Hands up who’s got that sinking feeling? It’s the first Monday of 2010 and many of us will be packing a satchel or picking out a suit for the first day back at school or the office.
While it’s hard to leave the holidays behind, with a new year and a new decade come fresh resolutions for the future and thoughts about how we can meet new challenges. What will I do differently? How can I make a change? We’ll each have our own plans and intentions for the coming year, but now more than ever it’s important to pool common energy in order to do things that can impact our shared communities and our world in positive ways.
Sometimes it only takes a small shift or few people to shake things up. In 1905 an art movement called Fauvism exploded onto the Paris scene. Three painters (Henri Matisse, Andre Derain and Maurice de Vlaminck) started painting in a similar style, unwittingly developing the first modern art movement in the process. What drove these men was a common desire to present the world in a new and dynamic way. It was the start of the 20th century and, tired of the traditional style and its limited message, they sought to inject fresh life and meaning into art.
It’s this feeling of intense optimism for a new beginning that floods Derain’s Charing Cross Bridge, painted on the artist’s first trip to London in 1906. The picture, showing the city’s skyline and the Thames river, reveals how the Fauves experimented with bold, non-naturalistic color: so there are green buildings, a blue bridge and red sand. Clear also here is the way that the Fauves applied their paint – in short stubby strokes – as here on the yellow and blue waters.

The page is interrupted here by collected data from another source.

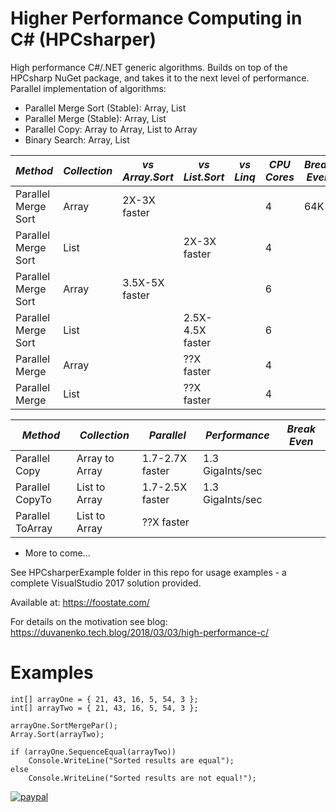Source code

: # Higher Performance Computing in C# (HPCsharper)

High performance C#/.NET generic algorithms. Builds on top of the HPCsharp NuGet package, and takes it to the next level of performance.
Parallel implementation of algorithms:
- Parallel Merge Sort (Stable): Array, List
- Parallel Merge (Stable): Array, List
- Parallel Copy: Array to Array, List to Array
- Binary Search: Array, List

*Method*|*Collection*|*vs Array.Sort*|*vs List.Sort*|*vs Linq*|*CPU Cores*|*Break Even*
--- | --- | --- | --- | --- | --- | ---
Parallel Merge Sort|Array|2X-3X faster|||4|64K
Parallel Merge Sort|List||2X-3X faster||4|
Parallel Merge Sort|Array|3.5X-5X faster|||6|
Parallel Merge Sort|List||2.5X-4.5X faster||6|
Parallel Merge|Array||??X faster||4|
Parallel Merge|List||??X faster||4|

*Method*|*Collection*|*Parallel*|*Performance*|*Break Even*
--- | --- | --- | --- | ---
Parallel Copy|Array to Array|1.7-2.7X faster|1.3 GigaInts/sec|
Parallel CopyTo|List to Array|1.7-2.5X faster|1.3 GigaInts/sec|
Parallel ToArray|List to Array|??X faster||

- More to come...

See HPCsharperExample folder in this repo for usage examples - a complete VisualStudio 2017 solution provided.

Available at:
https://foostate.com/

For details on the motivation see blog:
https://duvanenko.tech.blog/2018/03/03/high-performance-c/

# Examples

	int[] arrayOne = { 21, 43, 16, 5, 54, 3 };
	int[] arrayTwo = { 21, 43, 16, 5, 54, 3 };

	arrayOne.SortMergePar();
	Array.Sort(arrayTwo);

	if (arrayOne.SequenceEqual(arrayTwo))
		Console.WriteLine("Sorted results are equal");
	else
		Console.WriteLine("Sorted results are not equal!");





[![paypal](https://www.paypalobjects.com/en_US/i/btn/btn_donateCC_LG.gif)](https://www.paypal.com/cgi-bin/webscr?cmd=_s-xclick&hosted_button_id=LDD8L7UPAC7QL)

Most engaging though is that feeling of new intent that marks out the Fauves. See the white canvas peeking through the painting in parts? That’s a technique Derain used to give his works a sort of zing. Standing in front of this work, it is as if it’s lit up from the inside. And then there’s the boats settled on the banks of the river. People often consider a boat as a symbol of our journey through life, an emblem of our progress from one phase to another. It’s possible that Derain, a man caught up in a ground-breaking proposition for painting into the future, is thinking along those lines here. So the boats are safe and secure for now: it’s low tide and it’s time to take stock, make changes and prepare for the next trip. By capturing the pause in the activity of the boats, it’s as if he’s encouraging us to look into the future of our own lives: how can we sail smoother and faster, in a new way, going forward? How can we catch strong winds and navigate treacherous waters? It’s about staying afloat and not stagnating.
For all their interest in color, the Fauves were actually most drawn to solid and permanent structures in their work. So here all the elements of the scene are made to look strong and secure, with deliberate lines and thick paint. This style captured peoples’ imagination at the beginning of a new century: it spoke of change and new directions. And for us today, going back into the fray of school and work, let’s take inspiration from Derain’s bright boats setting sail into a bright future. And don’t those unchartered red/yellow/green/blue waters look promising?